In January, the two sides came to an agreement during mediation.
The agreement stated that the entire OVUU board would vote on the issue, with a majority (including the two Pittsford board members) needed for approval to disburse funds, as long as the town still agreed.
“The last time Burditt funds were used was to do the pellet furnace at Lothrop,” OVUU Pittsford rep and vice- chair Bonnie Bourne said. “The project requests have always come from the (Pittsford) school board.”
The Burditt fund was also used to help build new athletic fields at Otter Valley High School.
“Dan Burditt’s fund speaks to property, land, developing land, things like that,” Bourne said. “When they did the fields, they took the percentage of Otter Valley that were Pittsford residents and they contributed that percentage to the project.”
Bourne said she had not heard much about the sidewalk issue from members of the community, saying, “only a handful, two handfuls of people had even approached her about it.”
Bourne went on to say that the wording of the Burditt fund says it is specifically for school projects and this proposal, she said, was a municipal project. Bourne said the people she has heard from agreed with her.
During further discussion, other board members stated they were wary to set a precedent where the selectboard could use Burditt funds for town projects.
Bourne also brought up the fact that when the road improvements take place in Pittsford, currently scheduled for 2026, that sidewalk will be torn up.
The board voted to reject the project almost unanimously, with Barry Varian being the only dissenter.
He stated that because they just tried to pass a $2 million safety bond, and because this speaks to safety and keeping children safe that are walking in that area, he felt they should help out.
“If this is a project that will help keep kids safe and the town can’t get it across the goal line, I think we should help out,” Varian said. “If it won’t put a burden on taxpayers and it’s something the community wants, I think we should.”
Next steps after bond failure
In other business as the school board meeting, the board considered next steps following the defeat of a $2.9 million bond to insure school safety and other improvements.
“My greatest concern with the safety has always been with Otter Valley,” Bourne said. “I do think we need to stay focused on the Otter Valley piece. I don’t know how we do that, whether we look to secure funding elsewhere or what, but I think we should stay focused on that.”

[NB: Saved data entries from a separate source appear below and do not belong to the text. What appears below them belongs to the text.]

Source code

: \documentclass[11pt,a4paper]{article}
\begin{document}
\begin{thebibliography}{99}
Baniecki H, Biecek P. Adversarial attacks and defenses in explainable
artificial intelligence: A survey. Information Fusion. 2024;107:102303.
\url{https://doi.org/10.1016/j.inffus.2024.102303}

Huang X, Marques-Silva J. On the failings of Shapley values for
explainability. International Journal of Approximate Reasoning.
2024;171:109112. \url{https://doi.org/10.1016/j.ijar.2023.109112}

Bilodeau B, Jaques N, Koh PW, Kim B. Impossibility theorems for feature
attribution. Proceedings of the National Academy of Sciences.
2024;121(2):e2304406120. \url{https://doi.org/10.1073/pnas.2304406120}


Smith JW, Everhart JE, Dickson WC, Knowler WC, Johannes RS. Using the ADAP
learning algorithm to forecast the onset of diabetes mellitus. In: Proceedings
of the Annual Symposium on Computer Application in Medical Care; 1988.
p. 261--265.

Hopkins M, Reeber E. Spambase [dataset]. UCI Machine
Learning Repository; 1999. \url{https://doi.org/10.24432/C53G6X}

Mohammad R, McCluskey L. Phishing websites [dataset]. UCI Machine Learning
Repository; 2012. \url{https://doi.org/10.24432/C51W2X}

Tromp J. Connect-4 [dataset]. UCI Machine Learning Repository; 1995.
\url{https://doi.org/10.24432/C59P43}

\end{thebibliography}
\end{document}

The board talked about several options to move forward, including using existing surplus building funds and the sinking fund to do the Otter Valley portion, and maybe seeking Burditt funds for the Lothrop portion. Neshobe School has its own trust fund for school projects, the Ely fund, but that fund is tied up and cannot be used at this time.
“We can’t just throw our hands up and walk away and say ‘well we didn’t get the money so we can’t do anything,’” Bourne said. “There has to be a way to secure other sources of funding for these projects, maybe the whole Pittsford project can be done with Burditt funds, we won’t know until we ask.”
Other board members took a different tact.
“I don’t support doing anything to these schools that we don’t have a long-term plan for,” OVUU board member Emily Nelson said. The board tabled the discussion until the next meeting when business manager Brenda Fleming will be present to discuss what funds they may be able to access moving forward. The next school board meeting is April 3, at the OVUHS library.